An eye-witness account by an Englishman of the siege of Sana'a in 1911

Wavell, Arthur John Byng. A Modern Pilgrim in Mecca and a Siege in Sanaa.

London, Constable & Co., 1913.

8vo. IX, (1 blank), 349, (1) pp. With a photo of the author as a frontispiece, 6 plates and 1 folding map of the Arabian Peninsula. Blue cloth with gold lettering on front cover and spine, and blind-tooling on front cover.

 450.00

An account of the travels of an Englishman through Arabia, including an eye-witness account of the 1911 siege of Sana'a, the capital of Yemen. This siege was one of the last big events in the Yemeni-Ottoman conflicts, which started with the first Ottoman attempt to conquer Yemen in 1538. In 1911 a treaty was signed, with which Yemen became a vassal state of the Ottoman Empire until the country could take advantage of the Empire's collapse during and after WWI to reclaim its independence.

Wavell did not intend to include a description of his journey to the holy city of Mecca, but apart from his accounts of Yemen he admits in the preface that the present work breaks no new ground. The places he visited had already been described, possibly more extensively, by other explorers and travellers, but a journey to Mecca and Medina was still quite out of the ordinary for Europeans, and thus a description of his experiences was added to the work. It was first published in 1912 and the present copy was a part of the second impression of that edition, which appeared in 1913. An edited, smaller and thus cheaper second edition appeared posthumously in 1918. The chapters on Wavell's travels in Yemen had been removed and an introduction by Major Leonard Darwin, son of the naturalist Charles Darwin, had been added.

Arthur John Byng Wavell (1882-1916) was an English army officer and traveller who was educated and trained at the Royal Military college Sandhurst. He was a cousin of the decorated field marshal Archibald Percival Wavell, 1st Earl Wavell, who served in the Second Boer War, in other parts of Africa, and in India where he also served as the Viceroy. The author of the present work resigned his army commission in 1906 and went to Mombasa in British East Africa - modern Kenya - where he learnt Arabic and Swahili and where his desire to explore Arabia and even visit Mecca grew. After his travels in Arabia, described in "A Modern Pilgrim in Mecca", he returned to Africa. During the First World War he remained in Africa, where he founded a coastal defence force called the "Arab Rifles", active around Mombasa. Later he was sent to serve near the border of Kenya with Tanzania (then British East Africa and German East Africa), where he was killed in 1916 as a result of a German ambush.

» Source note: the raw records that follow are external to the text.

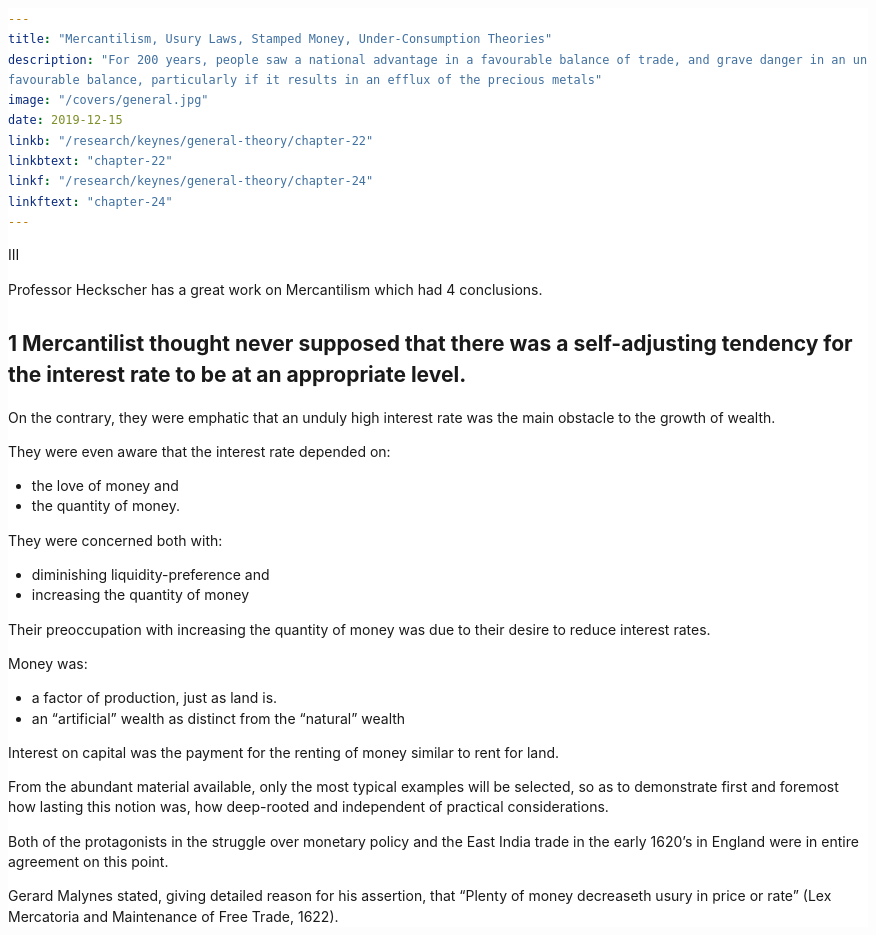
 ```yaml
---
title: "Mercantilism, Usury Laws, Stamped Money, Under-Consumption Theories"
description: "For 200 years, people saw a national advantage in a favourable balance of trade, and grave danger in an unfavourable balance, particularly if it results in an efflux of the precious metals"
image: "/covers/general.jpg"
date: 2019-12-15
linkb: "/research/keynes/general-theory/chapter-22"
linkbtext: "chapter-22"
linkf: "/research/keynes/general-theory/chapter-24"
linkftext: "chapter-24"
---
```


III 



Professor Heckscher has a great work on Mercantilism which had 4 conclusions.  

## 1 Mercantilist thought never supposed that there was a self-adjusting tendency for the interest rate to be at an appropriate level. 

On the contrary, they were emphatic that an unduly high interest rate was the main obstacle to the growth of wealth.

They were even aware that the interest rate depended on:
- the love of money and
- the quantity of money. 

They were concerned both with:
- diminishing liquidity-preference and
- increasing the quantity of money

Their preoccupation with increasing the quantity of money was due to their desire to reduce interest rates. 

Money was:
- a factor of production, just as land is. 
- an “artificial” wealth as distinct from the “natural” wealth

Interest on capital was the payment for the renting of money similar to rent for land. 



From the abundant material available, only the most typical examples will be selected, so as to demonstrate first and foremost how lasting this notion was, how deep-rooted and independent of practical considerations. 

Both of the protagonists in the struggle over monetary policy and the East India trade in the early 1620’s in England were in entire agreement on this point. 

Gerard Malynes stated, giving detailed reason for his assertion, that “Plenty of money decreaseth usury in price or rate” (Lex Mercatoria and Maintenance of Free Trade, 1622).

Binding slightly rubbed, very slight foxing on the edges, some foxing on the first and last flyleaves. Small tear in the in the inner margin of the map, without affecting the map itself. Sharp folding lines in the plate of The Haram in Mecca (between pp. 152-152). With an ownership inscription: "R. S. Breene, 1 June, 1928" over the remnants of an erased inscription on the first flyleaf.

References

Howgego IV, W13. Smith, The Yemens, 103. Cf. Macro 2266. Canton, From Cairo to Baghdad: British Travellers in Arabia, pp. 161-165. Sotheby's, The library of Robert Michael Burrell, 858 (other ed.).